(Plain-text document sources)
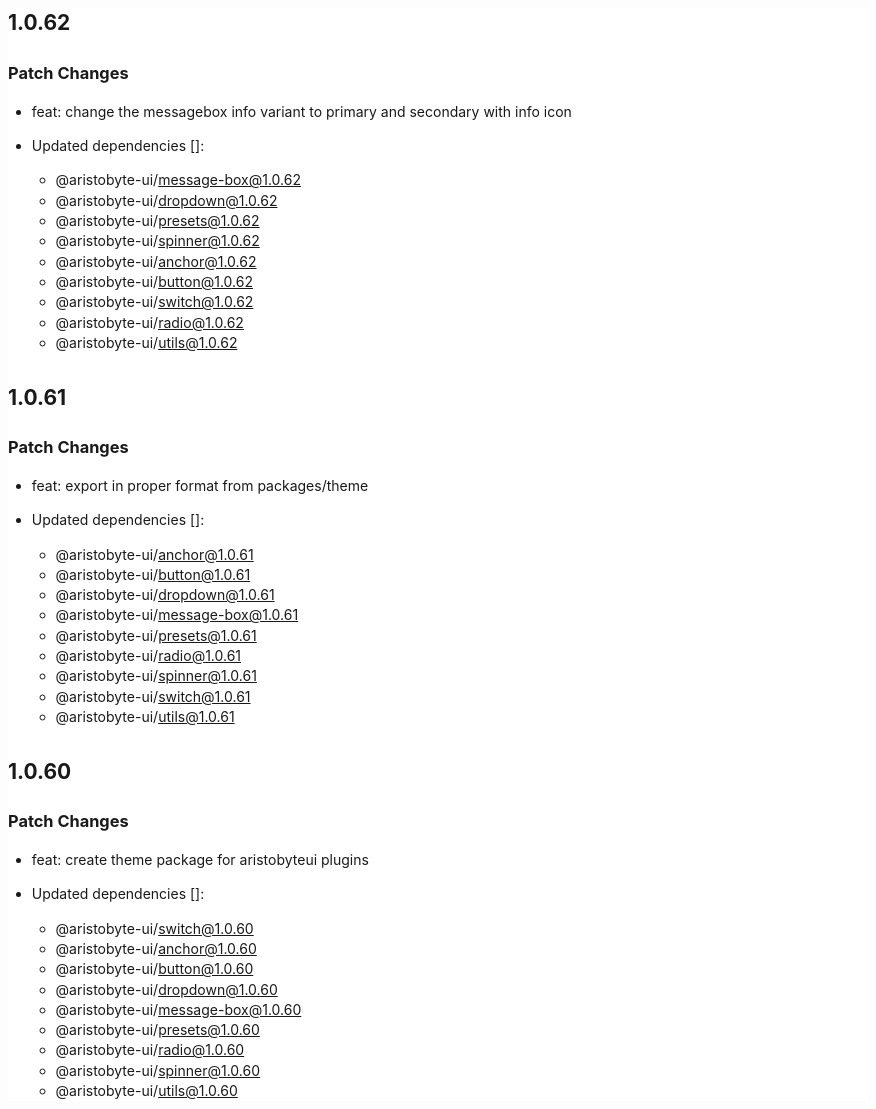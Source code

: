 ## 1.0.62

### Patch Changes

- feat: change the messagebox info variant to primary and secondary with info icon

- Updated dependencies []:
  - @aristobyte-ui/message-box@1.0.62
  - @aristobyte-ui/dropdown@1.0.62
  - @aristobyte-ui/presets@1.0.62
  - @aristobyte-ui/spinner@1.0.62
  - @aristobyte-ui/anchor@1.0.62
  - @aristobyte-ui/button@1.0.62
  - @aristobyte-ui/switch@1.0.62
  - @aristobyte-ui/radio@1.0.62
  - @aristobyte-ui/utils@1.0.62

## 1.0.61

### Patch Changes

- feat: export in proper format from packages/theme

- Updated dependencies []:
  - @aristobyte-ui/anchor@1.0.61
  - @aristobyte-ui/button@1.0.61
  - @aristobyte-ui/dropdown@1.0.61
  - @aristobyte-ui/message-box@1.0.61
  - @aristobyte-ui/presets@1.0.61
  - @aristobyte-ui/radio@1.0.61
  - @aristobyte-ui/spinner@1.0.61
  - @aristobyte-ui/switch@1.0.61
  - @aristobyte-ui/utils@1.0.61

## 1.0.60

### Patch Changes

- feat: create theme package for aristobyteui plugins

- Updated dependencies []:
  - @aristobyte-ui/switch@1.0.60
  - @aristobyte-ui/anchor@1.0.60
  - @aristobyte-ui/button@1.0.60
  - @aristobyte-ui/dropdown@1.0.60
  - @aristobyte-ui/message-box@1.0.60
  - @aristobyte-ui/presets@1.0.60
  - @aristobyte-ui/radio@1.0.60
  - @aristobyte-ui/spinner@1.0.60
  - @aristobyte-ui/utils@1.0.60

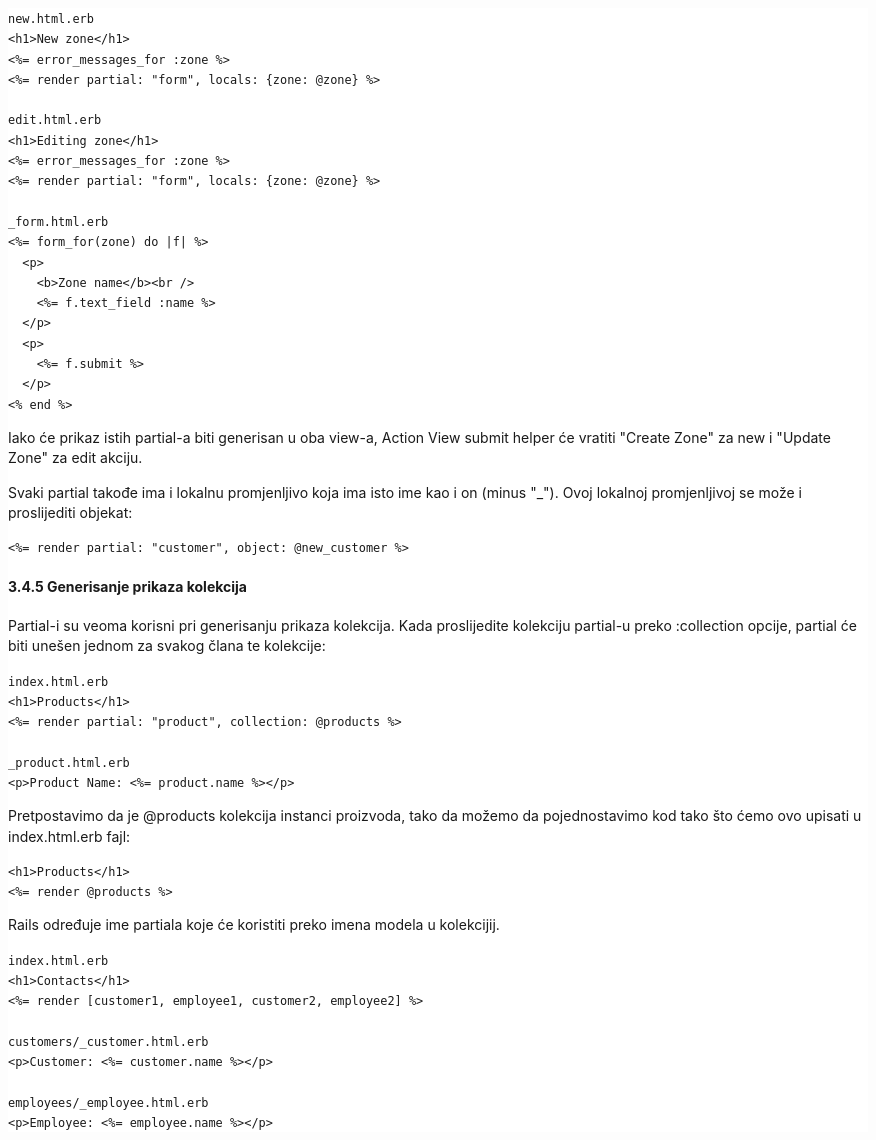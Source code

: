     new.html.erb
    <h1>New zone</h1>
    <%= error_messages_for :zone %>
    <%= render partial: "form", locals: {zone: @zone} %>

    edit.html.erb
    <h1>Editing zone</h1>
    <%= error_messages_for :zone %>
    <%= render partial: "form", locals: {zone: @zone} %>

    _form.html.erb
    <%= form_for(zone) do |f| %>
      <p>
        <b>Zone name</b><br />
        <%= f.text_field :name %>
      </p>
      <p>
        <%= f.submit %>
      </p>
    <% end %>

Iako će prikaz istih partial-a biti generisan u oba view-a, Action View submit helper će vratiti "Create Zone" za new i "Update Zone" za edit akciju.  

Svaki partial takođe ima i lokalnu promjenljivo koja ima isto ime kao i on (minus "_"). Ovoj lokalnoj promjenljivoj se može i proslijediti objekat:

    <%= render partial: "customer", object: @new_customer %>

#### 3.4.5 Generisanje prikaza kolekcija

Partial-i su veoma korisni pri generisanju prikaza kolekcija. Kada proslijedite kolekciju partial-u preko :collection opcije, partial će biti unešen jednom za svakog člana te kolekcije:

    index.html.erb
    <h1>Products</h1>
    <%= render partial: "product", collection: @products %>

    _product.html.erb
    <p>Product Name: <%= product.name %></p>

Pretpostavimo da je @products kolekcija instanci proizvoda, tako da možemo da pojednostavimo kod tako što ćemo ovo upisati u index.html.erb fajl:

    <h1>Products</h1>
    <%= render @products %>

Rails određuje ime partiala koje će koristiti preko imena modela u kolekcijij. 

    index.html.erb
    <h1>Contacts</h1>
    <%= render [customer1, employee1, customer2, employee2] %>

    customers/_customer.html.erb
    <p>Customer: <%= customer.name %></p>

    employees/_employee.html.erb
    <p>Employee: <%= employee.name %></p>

- PROBLEM DESCRIPTION
Transcribe every record above in full. Pictures stay out of the copy.

- SOLUTION
Source code

: ## 1.0.62

### Patch Changes

- feat: change the messagebox info variant to primary and secondary with info icon

- Updated dependencies []:
  - @aristobyte-ui/message-box@1.0.62
  - @aristobyte-ui/dropdown@1.0.62
  - @aristobyte-ui/presets@1.0.62
  - @aristobyte-ui/spinner@1.0.62
  - @aristobyte-ui/anchor@1.0.62
  - @aristobyte-ui/button@1.0.62
  - @aristobyte-ui/switch@1.0.62
  - @aristobyte-ui/radio@1.0.62
  - @aristobyte-ui/utils@1.0.62

## 1.0.61

### Patch Changes

- feat: export in proper format from packages/theme

- Updated dependencies []:
  - @aristobyte-ui/anchor@1.0.61
  - @aristobyte-ui/button@1.0.61
  - @aristobyte-ui/dropdown@1.0.61
  - @aristobyte-ui/message-box@1.0.61
  - @aristobyte-ui/presets@1.0.61
  - @aristobyte-ui/radio@1.0.61
  - @aristobyte-ui/spinner@1.0.61
  - @aristobyte-ui/switch@1.0.61
  - @aristobyte-ui/utils@1.0.61

## 1.0.60

### Patch Changes

- feat: create theme package for aristobyteui plugins

- Updated dependencies []:
  - @aristobyte-ui/switch@1.0.60
  - @aristobyte-ui/anchor@1.0.60
  - @aristobyte-ui/button@1.0.60
  - @aristobyte-ui/dropdown@1.0.60
  - @aristobyte-ui/message-box@1.0.60
  - @aristobyte-ui/presets@1.0.60
  - @aristobyte-ui/radio@1.0.60
  - @aristobyte-ui/spinner@1.0.60
  - @aristobyte-ui/utils@1.0.60

Source code

:     new.html.erb
    <h1>New zone</h1>
    <%= error_messages_for :zone %>
    <%= render partial: "form", locals: {zone: @zone} %>

    edit.html.erb
    <h1>Editing zone</h1>
    <%= error_messages_for :zone %>
    <%= render partial: "form", locals: {zone: @zone} %>

    _form.html.erb
    <%= form_for(zone) do |f| %>
      <p>
        <b>Zone name</b><br />
        <%= f.text_field :name %>
      </p>
      <p>
        <%= f.submit %>
      </p>
    <% end %>

Iako će prikaz istih partial-a biti generisan u oba view-a, Action View submit helper će vratiti "Create Zone" za new i "Update Zone" za edit akciju.  

Svaki partial takođe ima i lokalnu promjenljivo koja ima isto ime kao i on (minus "_"). Ovoj lokalnoj promjenljivoj se može i proslijediti objekat:

    <%= render partial: "customer", object: @new_customer %>

#### 3.4.5 Generisanje prikaza kolekcija

Partial-i su veoma korisni pri generisanju prikaza kolekcija. Kada proslijedite kolekciju partial-u preko :collection opcije, partial će biti unešen jednom za svakog člana te kolekcije:

    index.html.erb
    <h1>Products</h1>
    <%= render partial: "product", collection: @products %>

    _product.html.erb
    <p>Product Name: <%= product.name %></p>

Pretpostavimo da je @products kolekcija instanci proizvoda, tako da možemo da pojednostavimo kod tako što ćemo ovo upisati u index.html.erb fajl:

    <h1>Products</h1>
    <%= render @products %>

Rails određuje ime partiala koje će koristiti preko imena modela u kolekcijij. 

    index.html.erb
    <h1>Contacts</h1>
    <%= render [customer1, employee1, customer2, employee2] %>

    customers/_customer.html.erb
    <p>Customer: <%= customer.name %></p>

    employees/_employee.html.erb
    <p>Employee: <%= employee.name %></p>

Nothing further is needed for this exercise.